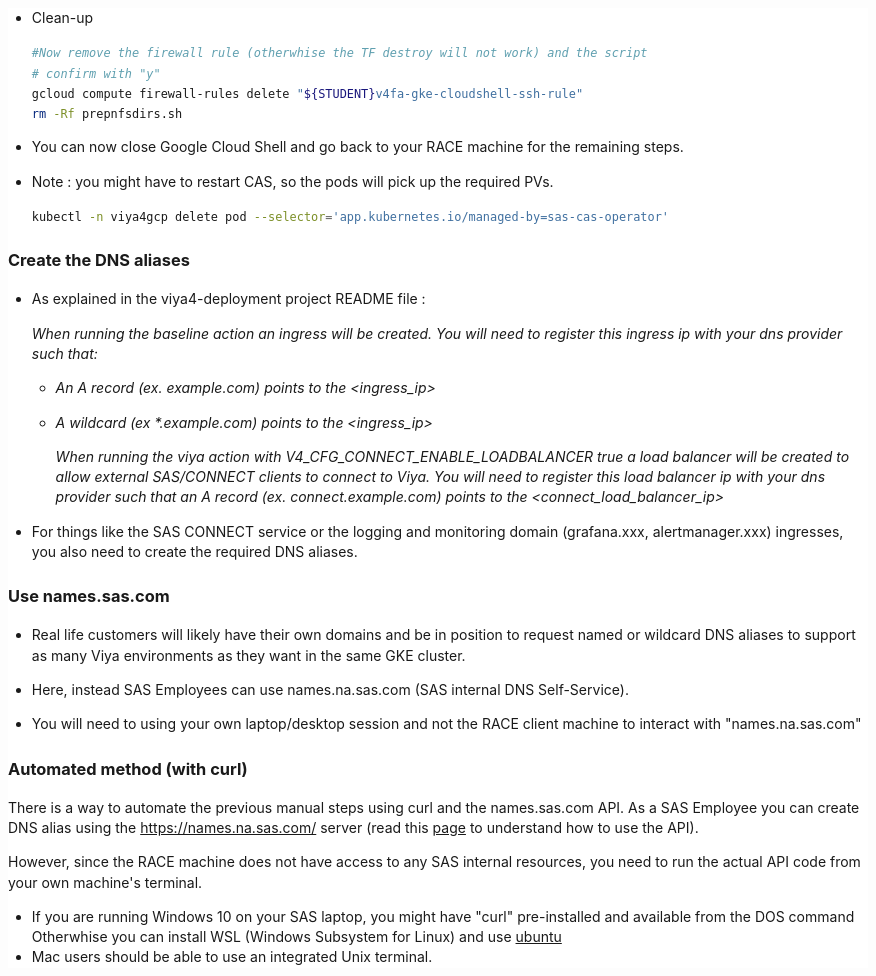 * Clean-up

    ```sh
    #Now remove the firewall rule (otherwhise the TF destroy will not work) and the script
    # confirm with "y"
    gcloud compute firewall-rules delete "${STUDENT}v4fa-gke-cloudshell-ssh-rule"
    rm -Rf prepnfsdirs.sh
    ```

* You can now close Google Cloud Shell and go back to your RACE machine for the remaining steps.

* Note : you might have to restart CAS, so the pods will pick up the required PVs.

    ```sh
    kubectl -n viya4gcp delete pod --selector='app.kubernetes.io/managed-by=sas-cas-operator'
    ```

### Create the DNS aliases

* As explained in the viya4-deployment project README file :

    _When running the baseline action an ingress will be created. You will need to register this ingress ip with your dns provider such that:_

  * _An A record (ex. example.com) points to the <ingress_ip>_
  * _A wildcard (ex *.example.com) points to the <ingress_ip>_

    _When running the viya action with V4_CFG_CONNECT_ENABLE_LOADBALANCER true a load balancer will be created to allow external SAS/CONNECT clients to connect to Viya._
    _You will need to register this load balancer ip with your dns provider such that an A record (ex. connect.example.com) points to the <connect_load_balancer_ip>_

* For things like the SAS CONNECT service or the logging and monitoring domain (grafana.xxx, alertmanager.xxx) ingresses, you also need to create the required DNS aliases.

### Use names.sas.com

* Real life customers will likely have their own domains and be in position to request named or wildcard DNS aliases to support as many Viya environments as they want in the same GKE cluster.

* Here, instead SAS Employees can use names.na.sas.com (SAS internal DNS Self-Service).

* You will need to using your own laptop/desktop session and not the RACE client machine to interact with "names.na.sas.com"

### Automated method (with curl)

There is a way to automate the previous manual steps using curl and the names.sas.com API.
As a SAS Employee you can create DNS alias using the https://names.na.sas.com/ server (read this [page](https://names.na.sas.com/new.html) to understand how to use the API).

However, since the RACE machine does not have access to any SAS internal resources, you need to run the actual API code from your own machine's terminal.

* If you are running Windows 10 on your SAS laptop, you might have "curl" pre-installed and available from the DOS command Otherwhise you can install WSL (Windows Subsystem for Linux) and use [ubuntu](https://ubuntu.com/tutorials/ubuntu-on-windows#1-overview)
* Mac users should be able to use an integrated Unix terminal.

______

*What the exercise asks:*
Repeat each line of the listing word for word, from the first through the line that contains "As explained in". Any picture stays out.

*Your response:*
 * Clean-up

    ```sh
    #Now remove the firewall rule (otherwhise the TF destroy will not work) and the script
    # confirm with "y"
    gcloud compute firewall-rules delete "${STUDENT}v4fa-gke-cloudshell-ssh-rule"
    rm -Rf prepnfsdirs.sh
    ```

* You can now close Google Cloud Shell and go back to your RACE machine for the remaining steps.

* Note : you might have to restart CAS, so the pods will pick up the required PVs.

    ```sh
    kubectl -n viya4gcp delete pod --selector='app.kubernetes.io/managed-by=sas-cas-operator'
    ```

### Create the DNS aliases

* As explained in the viya4-deployment project README file :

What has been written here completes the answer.